Furthermore, the exploration of defense mechanisms against ShB is a crucial issue. The tau class of glutathione-S-transferase in rice, OsGSTU5, is an important defense-related protein that improves disease resistance by resisting reactive oxygen species (ROS) accumulation [13]. The protein phosphatase 2A catalytic subunit, OsPP2A-1, positively regulates defense gene expression and enhances ShB resistance [14]. The overexpression of OsCHI11, OsWRKY30, OsACS2, OsASR2, and LPA1/IDD14 enhanced resistance to ShB [15,16,17,18,19]. Furthermore, the intermediate domain proteins such as IDD13 and IDD3 have been shown to interact with LPA1, thereby positively and negatively regulating rice resistance to ShB, respectively [20]. The DEP1 negatively regulates ShB defense by interacting with LPA1 and inhibiting its DNA binding activity [21]. RAVL1 activates ethylene and brassinosteroid (BR) signaling and IDD3 to modulate rice resistance to ShB [22,23]. Recently, kinesin-like protein KLP was reported to interact with LPA1 to promote ShB resistance [24]. These studies suggested IDD proteins play important roles in ShB resistance.
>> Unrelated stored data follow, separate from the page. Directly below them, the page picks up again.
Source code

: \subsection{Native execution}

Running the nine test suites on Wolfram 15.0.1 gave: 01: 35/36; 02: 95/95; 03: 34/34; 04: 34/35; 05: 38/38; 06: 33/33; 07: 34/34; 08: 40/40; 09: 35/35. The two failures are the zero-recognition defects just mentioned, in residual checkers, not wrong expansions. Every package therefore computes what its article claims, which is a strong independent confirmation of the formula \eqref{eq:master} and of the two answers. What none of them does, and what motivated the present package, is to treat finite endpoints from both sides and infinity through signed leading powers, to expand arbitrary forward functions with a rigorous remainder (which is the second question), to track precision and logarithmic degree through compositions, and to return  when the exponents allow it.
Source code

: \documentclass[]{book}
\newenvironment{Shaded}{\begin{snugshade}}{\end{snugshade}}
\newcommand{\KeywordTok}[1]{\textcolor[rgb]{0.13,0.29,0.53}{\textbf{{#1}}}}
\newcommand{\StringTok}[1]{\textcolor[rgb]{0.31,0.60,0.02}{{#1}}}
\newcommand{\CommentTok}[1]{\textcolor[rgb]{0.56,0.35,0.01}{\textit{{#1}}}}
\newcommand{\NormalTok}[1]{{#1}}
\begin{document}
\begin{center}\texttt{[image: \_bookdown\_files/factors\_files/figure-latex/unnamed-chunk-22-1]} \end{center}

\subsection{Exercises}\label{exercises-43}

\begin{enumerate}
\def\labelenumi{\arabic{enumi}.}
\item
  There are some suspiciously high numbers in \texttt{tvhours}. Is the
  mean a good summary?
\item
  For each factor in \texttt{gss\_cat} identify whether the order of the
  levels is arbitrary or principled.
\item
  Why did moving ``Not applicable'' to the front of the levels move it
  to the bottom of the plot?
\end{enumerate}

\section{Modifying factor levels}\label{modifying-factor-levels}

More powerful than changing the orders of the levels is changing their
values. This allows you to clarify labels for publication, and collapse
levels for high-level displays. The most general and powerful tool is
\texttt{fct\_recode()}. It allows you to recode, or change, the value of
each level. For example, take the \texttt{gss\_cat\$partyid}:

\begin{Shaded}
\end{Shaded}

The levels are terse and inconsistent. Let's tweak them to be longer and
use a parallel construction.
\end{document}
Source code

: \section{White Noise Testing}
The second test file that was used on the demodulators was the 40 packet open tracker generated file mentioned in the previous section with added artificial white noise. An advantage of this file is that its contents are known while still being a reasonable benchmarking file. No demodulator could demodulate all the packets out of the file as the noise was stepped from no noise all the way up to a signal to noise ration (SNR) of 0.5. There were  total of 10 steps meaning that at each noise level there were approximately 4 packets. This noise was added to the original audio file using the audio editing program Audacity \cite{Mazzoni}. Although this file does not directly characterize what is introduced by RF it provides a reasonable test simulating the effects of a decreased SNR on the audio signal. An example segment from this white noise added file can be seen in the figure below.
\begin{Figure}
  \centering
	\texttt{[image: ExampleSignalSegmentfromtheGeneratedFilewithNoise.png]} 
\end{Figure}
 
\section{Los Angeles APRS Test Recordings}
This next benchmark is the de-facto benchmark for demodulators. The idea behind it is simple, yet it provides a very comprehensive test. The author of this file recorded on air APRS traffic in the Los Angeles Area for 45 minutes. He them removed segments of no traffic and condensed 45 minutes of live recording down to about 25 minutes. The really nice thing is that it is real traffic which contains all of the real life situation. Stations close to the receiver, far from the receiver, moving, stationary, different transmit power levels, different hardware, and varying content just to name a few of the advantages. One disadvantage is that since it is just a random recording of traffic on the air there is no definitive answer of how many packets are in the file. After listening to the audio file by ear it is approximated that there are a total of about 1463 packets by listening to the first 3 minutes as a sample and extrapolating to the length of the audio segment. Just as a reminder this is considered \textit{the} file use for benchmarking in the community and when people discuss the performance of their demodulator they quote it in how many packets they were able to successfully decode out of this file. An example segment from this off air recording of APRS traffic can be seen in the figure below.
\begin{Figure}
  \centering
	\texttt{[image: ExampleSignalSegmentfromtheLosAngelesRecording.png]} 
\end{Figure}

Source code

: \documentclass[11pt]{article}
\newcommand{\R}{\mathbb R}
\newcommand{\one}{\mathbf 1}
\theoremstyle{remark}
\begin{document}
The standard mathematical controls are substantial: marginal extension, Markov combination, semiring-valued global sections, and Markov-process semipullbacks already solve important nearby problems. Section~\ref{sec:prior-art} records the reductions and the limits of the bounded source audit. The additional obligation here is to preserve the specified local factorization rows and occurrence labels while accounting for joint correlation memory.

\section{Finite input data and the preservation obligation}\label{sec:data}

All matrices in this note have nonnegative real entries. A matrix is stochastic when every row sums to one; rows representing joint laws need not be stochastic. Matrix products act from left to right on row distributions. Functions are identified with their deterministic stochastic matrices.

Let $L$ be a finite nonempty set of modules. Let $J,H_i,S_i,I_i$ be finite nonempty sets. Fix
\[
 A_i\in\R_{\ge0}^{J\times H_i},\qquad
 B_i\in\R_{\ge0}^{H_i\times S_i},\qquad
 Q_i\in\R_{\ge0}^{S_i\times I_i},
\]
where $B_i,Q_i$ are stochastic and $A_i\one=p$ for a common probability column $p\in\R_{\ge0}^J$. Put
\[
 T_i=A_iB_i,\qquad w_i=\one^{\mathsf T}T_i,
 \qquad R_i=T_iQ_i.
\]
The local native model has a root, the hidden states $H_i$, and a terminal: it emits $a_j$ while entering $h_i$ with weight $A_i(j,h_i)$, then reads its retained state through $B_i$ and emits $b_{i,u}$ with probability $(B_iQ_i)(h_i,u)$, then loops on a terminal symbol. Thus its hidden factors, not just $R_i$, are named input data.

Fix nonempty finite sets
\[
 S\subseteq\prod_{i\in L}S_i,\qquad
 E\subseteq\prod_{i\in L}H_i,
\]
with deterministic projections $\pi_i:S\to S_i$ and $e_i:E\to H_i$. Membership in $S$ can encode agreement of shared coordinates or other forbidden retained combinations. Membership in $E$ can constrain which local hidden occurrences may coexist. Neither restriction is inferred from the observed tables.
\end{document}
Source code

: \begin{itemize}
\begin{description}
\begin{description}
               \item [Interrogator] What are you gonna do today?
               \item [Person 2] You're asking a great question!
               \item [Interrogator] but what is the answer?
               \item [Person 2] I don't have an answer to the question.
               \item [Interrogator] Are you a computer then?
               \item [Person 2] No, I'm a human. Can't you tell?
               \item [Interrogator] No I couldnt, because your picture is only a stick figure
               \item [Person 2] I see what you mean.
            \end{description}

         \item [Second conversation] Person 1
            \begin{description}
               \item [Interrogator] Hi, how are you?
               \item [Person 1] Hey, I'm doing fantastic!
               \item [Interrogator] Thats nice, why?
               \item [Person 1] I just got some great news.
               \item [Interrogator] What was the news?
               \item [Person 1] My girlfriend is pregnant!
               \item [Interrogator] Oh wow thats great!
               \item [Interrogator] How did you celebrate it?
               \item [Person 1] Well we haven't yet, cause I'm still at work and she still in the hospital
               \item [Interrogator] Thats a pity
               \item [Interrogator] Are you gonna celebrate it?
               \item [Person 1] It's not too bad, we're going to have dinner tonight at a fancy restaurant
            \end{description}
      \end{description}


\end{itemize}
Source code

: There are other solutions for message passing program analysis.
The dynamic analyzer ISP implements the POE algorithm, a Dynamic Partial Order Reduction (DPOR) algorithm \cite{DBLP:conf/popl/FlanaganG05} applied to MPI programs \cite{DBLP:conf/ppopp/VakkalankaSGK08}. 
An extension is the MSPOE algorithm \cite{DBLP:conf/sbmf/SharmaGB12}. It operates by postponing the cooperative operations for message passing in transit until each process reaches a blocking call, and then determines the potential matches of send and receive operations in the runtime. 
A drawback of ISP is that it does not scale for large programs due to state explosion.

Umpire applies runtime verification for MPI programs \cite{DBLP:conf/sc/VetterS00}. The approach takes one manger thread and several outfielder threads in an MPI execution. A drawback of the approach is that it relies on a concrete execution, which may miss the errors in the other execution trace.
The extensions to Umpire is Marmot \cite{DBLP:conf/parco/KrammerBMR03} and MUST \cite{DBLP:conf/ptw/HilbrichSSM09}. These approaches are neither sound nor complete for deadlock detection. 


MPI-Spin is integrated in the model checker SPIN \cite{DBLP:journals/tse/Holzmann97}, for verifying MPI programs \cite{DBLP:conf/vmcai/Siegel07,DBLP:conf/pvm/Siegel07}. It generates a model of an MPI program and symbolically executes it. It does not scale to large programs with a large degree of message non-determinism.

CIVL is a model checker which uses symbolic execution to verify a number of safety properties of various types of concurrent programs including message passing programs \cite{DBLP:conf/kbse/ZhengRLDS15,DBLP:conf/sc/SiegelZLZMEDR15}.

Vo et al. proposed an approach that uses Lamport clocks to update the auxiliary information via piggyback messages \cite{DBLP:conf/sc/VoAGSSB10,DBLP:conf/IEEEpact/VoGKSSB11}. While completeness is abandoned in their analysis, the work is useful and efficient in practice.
In addition, the indeterminate domain (IDD) proteins play various biological functions in plants. IDD is composed of four zinc-finger (two C2H2 and two C2HC) motifs. In rice, 14 IDD proteins have been identified, which contain either the MSATALLQKAA or TR/LDFLG conserved domains, or both at the C-terminus regions of IDD peptides [25]. IDD proteins act as important regulators in plant development and responses to environmental factors. They play crucial roles in secondary cell wall formation [26], stem elongation [27], shoot gravitropism [28], chilling tolerance [29], floral transition [30], and ShB resistance of rice [20,21]. However, the targets of IDDs are largely unknown.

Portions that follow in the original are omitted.